Karhutla Ancam Habitat Bekantan di Sungai Rutas Tapin, Jangan Sampai Kejadian 2015 Terulang

Rasidi Fadli • Dipublikasikan Jumat, 28 Agustus 2026 | 14:51 WIB
JANGAN TERULANG: Kader Konservasi Rindang Lestari, Syahrani, mengingatkan agar kejadian Karhutla 2015 yang mengakibatkan banyaknya bekantan mati, tidak terulang. 
JANGAN TERULANG: Kader Konservasi Rindang Lestari, Syahrani, mengingatkan agar kejadian Karhutla 2015 yang mengakibatkan banyaknya bekantan mati, tidak terulang. 

RADARBANJARMASIN.JAWAPOS.COM, Rantau – Kebakaran hutan dan lahan (karhutla) yang terjadi di sejumlah wilayah Kabupaten Tapin belum berdampak langsung terhadap habitat bekantan di pesisir Sungai Rutas.

Namun, kondisi tersebut bisa berubah apabila kobaran api mulai merambat ke kawasan tepian sungai yang menjadi habitat satwa endemik Kalimantan tersebut.

Ketua Kader Konservasi Rindang Lestari, Syahrani mengatakan, berdasarkan pemantauan sejauh ini habitat bekantan di sepanjang Sungai Rutas masih relatif aman.

Sebab, titik kebakaran yang terjadi belum mencapai kawasan pesisir sungai. Sementara bekantan banyak beraktivitas dan mencari makan di pepohonan yang tumbuh di sekitar aliran sungai.

"Untuk saat ini masih aman karena kebakaran lahan belum sampai ke pesisir Sungai Rutas. Bekantan memang pola hidupnya berada di pepohonan sekitar sungai," ujarnya, Jumat (28/8/2026).

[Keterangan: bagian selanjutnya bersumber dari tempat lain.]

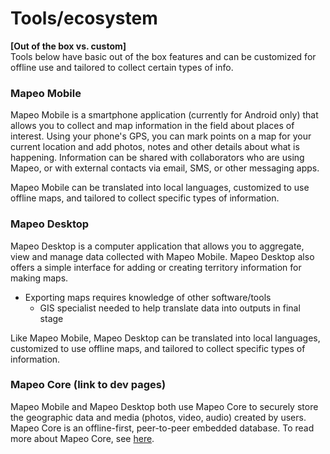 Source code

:# Tools/ecosystem

**\[Out of the box vs. custom\]**  
Tools below have basic out of the box features and can be customized for offline use and tailored to collect certain types of info.

### Mapeo Mobile

Mapeo Mobile is a smartphone application \(currently for Android only\) that allows you to collect and map information in the field about places of interest. Using your phone's GPS, you can mark points on a map for your current location and add photos, notes and other details about what is happening. Information can be shared with collaborators who are using Mapeo, or with external contacts via email, SMS, or other messaging apps.

Mapeo Mobile can be translated into local languages, customized to use offline maps, and tailored to collect specific types of information.

### Mapeo Desktop

Mapeo Desktop is a computer application that allows you to aggregate, view and manage data collected with Mapeo Mobile. Mapeo Desktop also offers a simple interface for adding or creating territory information for making maps.

* Exporting maps requires knowledge of other software/tools
  * GIS specialist needed to help translate data into outputs in final stage

Like Mapeo Mobile, Mapeo Desktop can be translated into local languages, customized to use offline maps, and tailored to collect specific types of information.

### Mapeo Core \(link to dev pages\)

Mapeo Mobile and Mapeo Desktop both use Mapeo Core to securely store the geographic data and media \(photos, video, audio\) created by users. Mapeo Core is an offline-first, peer-to-peer embedded database. To read more about Mapeo Core, see [here](https://mapeo-core-docs-git-first-draft-digidem.vercel.app/).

Meski masih aman, Syahrani mengingatkan ancaman karhutla terhadap populasi bekantan bukan persoalan baru.

Ia berkaca pada kejadian 2015. Saat itu, kebakaran besar menjalar hingga kawasan pesisir Sungai Rutas. Dampaknya cukup serius. Puluhan bekantan ditemukan mati.

Kematian satwa tersebut diduga bukan karena terbakar langsung. Melainkan akibat gangguan pernapasan setelah terpapar asap karhutla yang pekat.

"Jangan sampai kejadian seperti 2015 kembali terulang," katanya.

Dari hasil pemantauan, sedikitnya terdapat sembilan koloni bekantan yang mendiami kawasan sepanjang pesisir Sungai Rutas.

Setiap koloni diperkirakan beranggotakan sekitar 25 hingga 30 ekor. Dengan jumlah tersebut, kawasan Sungai Rutas menjadi salah satu habitat penting bagi populasi bekantan di Kabupaten Tapin.

Menurut Syahrani, ancaman akan semakin besar jika karhutla yang saat ini terjadi terus meluas dan mulai menyasar kawasan pesisir sungai.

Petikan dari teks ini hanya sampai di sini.